Correva l’anno 2010 quando nacquero gli Ad Vitam, un gruppo di ragazzi sardi che ha visto la sua line-up definitiva solo nel 2013, un anno prima di produrre l’EP Edge Of Memory e il singolo Groan Of Life.
Durante questi anni di attività la band è riuscita a condividere il palco con gruppi molto importanti per la scena italiana come i Fleshgod Apocalypse, i Destrage o i Forgotten Tomb, fino ad arrivare nel 2016 a produrre un nuovo album intitolato Stratosfear.
Si tratta di un concept album elaborato intorno ad un idea che vede come protagoniste l’atmosfera e la paura umana, al fine di metaforizzarle l’una all’altra; in questo modo ci vengono esposti i vari strati di cui sono composte, analizzandole partendo dall’esterno e arrivando ai punti più interni e intimi. Abbiamo dunque tre brevi tracce di transizione che dividono l’album: Exosfear, Chronosfear e Mesosfear. Mi aspettavo, sinceramente, che ci fosse una sorta di sviluppo più marcato per quando riguarda le melodie e la ritmica, un crescendo che ci facesse avvicinare al punto culmine dell’album. Nonstante non sia stato così e benchè sia ben riconoscibile l’influenza di alcuni gruppi quali Opeth o Novembre, è sicuramente apprezzabile lo studio che è stato fatto sul concept così come il sound pulito con cui il disco è stato realizzato.
Trovo che molti pezzi siano degni di nota soprattuto per quanto riguarda le linee di basso, sempre presenti in modo importante ma non invadenti, avvolgente ma non stancante; come in Under A Cypress Root, decisamente la mia preferita dell’album. Essendo poi le tastiere inserite molto bene tra gli altri strumenti, evitando di ostacolare o essere ostacolate, trovo che il massiccio utilizzo di esse sia veramente un tocco fondamentale alla completezza dell’album. Le ho apprezzate particolarmente in Six Feet Under My Sin e There Was Blood Everywhere, poichè danno un senso di viaggio attraverso l’atmosfera molto intrigante.

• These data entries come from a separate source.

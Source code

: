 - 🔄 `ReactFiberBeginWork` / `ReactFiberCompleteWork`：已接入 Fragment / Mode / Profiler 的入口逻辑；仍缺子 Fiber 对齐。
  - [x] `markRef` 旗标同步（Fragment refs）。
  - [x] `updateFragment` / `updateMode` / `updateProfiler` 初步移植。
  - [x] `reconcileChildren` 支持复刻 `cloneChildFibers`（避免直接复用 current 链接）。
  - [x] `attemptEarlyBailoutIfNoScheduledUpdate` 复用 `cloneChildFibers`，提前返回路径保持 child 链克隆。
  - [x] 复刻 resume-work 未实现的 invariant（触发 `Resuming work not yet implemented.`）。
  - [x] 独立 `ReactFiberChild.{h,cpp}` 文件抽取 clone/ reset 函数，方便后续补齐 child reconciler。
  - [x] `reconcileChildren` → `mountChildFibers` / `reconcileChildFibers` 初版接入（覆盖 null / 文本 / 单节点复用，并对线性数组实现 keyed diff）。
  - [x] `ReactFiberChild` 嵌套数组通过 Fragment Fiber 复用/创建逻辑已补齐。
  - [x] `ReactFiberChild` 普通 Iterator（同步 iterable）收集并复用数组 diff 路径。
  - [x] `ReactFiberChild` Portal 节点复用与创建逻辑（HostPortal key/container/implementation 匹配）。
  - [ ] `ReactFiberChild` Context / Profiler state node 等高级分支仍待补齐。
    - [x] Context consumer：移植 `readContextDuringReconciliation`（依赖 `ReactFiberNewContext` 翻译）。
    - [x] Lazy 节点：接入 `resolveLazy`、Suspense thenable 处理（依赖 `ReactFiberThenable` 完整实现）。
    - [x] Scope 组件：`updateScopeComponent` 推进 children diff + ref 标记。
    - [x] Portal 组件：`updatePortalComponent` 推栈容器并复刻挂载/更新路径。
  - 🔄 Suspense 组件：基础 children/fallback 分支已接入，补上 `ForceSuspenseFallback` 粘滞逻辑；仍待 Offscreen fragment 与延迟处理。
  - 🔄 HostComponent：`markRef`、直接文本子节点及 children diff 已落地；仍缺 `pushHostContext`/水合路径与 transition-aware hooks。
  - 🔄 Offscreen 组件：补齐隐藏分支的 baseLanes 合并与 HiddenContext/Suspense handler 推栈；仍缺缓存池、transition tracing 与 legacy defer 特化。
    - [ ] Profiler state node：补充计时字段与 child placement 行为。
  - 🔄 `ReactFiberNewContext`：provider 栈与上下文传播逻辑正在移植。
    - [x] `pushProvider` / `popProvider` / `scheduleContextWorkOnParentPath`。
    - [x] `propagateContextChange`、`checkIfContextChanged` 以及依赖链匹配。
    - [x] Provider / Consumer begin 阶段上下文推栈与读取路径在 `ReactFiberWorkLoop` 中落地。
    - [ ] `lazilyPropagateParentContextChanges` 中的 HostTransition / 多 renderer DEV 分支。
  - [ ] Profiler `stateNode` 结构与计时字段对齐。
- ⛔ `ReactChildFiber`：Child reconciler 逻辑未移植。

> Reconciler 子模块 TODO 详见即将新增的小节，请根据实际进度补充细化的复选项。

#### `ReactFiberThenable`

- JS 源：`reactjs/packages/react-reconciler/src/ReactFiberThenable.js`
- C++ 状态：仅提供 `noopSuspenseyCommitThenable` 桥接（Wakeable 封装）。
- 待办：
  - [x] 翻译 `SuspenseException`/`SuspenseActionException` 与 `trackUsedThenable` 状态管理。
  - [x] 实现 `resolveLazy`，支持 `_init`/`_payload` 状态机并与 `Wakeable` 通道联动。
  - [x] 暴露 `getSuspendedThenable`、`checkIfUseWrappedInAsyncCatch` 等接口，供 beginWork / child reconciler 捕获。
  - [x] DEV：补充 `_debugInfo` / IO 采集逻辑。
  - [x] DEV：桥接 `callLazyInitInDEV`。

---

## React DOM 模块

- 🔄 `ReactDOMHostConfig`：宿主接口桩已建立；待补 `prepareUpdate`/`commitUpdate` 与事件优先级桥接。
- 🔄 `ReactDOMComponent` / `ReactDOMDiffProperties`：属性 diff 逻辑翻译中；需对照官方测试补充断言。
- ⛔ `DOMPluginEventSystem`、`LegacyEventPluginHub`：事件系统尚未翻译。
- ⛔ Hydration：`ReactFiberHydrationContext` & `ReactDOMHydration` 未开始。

Comunque leggendo il titolo e l’idea dal quale è stato sviluppato l’album mi aspettavo qualcosa di molto diverso, di più ambient e interpretativo. Invece mi sono trovata ad ascoltare un album death metal sinfonico, che è riuscito comunque a trasmettermi quello che era effettivamente l’obiettivo del concept; anche se come ho detto prima avrei preferito anche un avvicinamento alle nostre paure più recondite grazie all’utilizzo delle melodie.
In ogni caso vorrei fare i complimenti ad ogni singolo membro di questa band che svolge il proprio ruolo egregiamente; e credo che chi li abbia chiamati a fare da spalla a gruppi di grandi dimensioni se ne sia accorto, proprio come ho fatto io.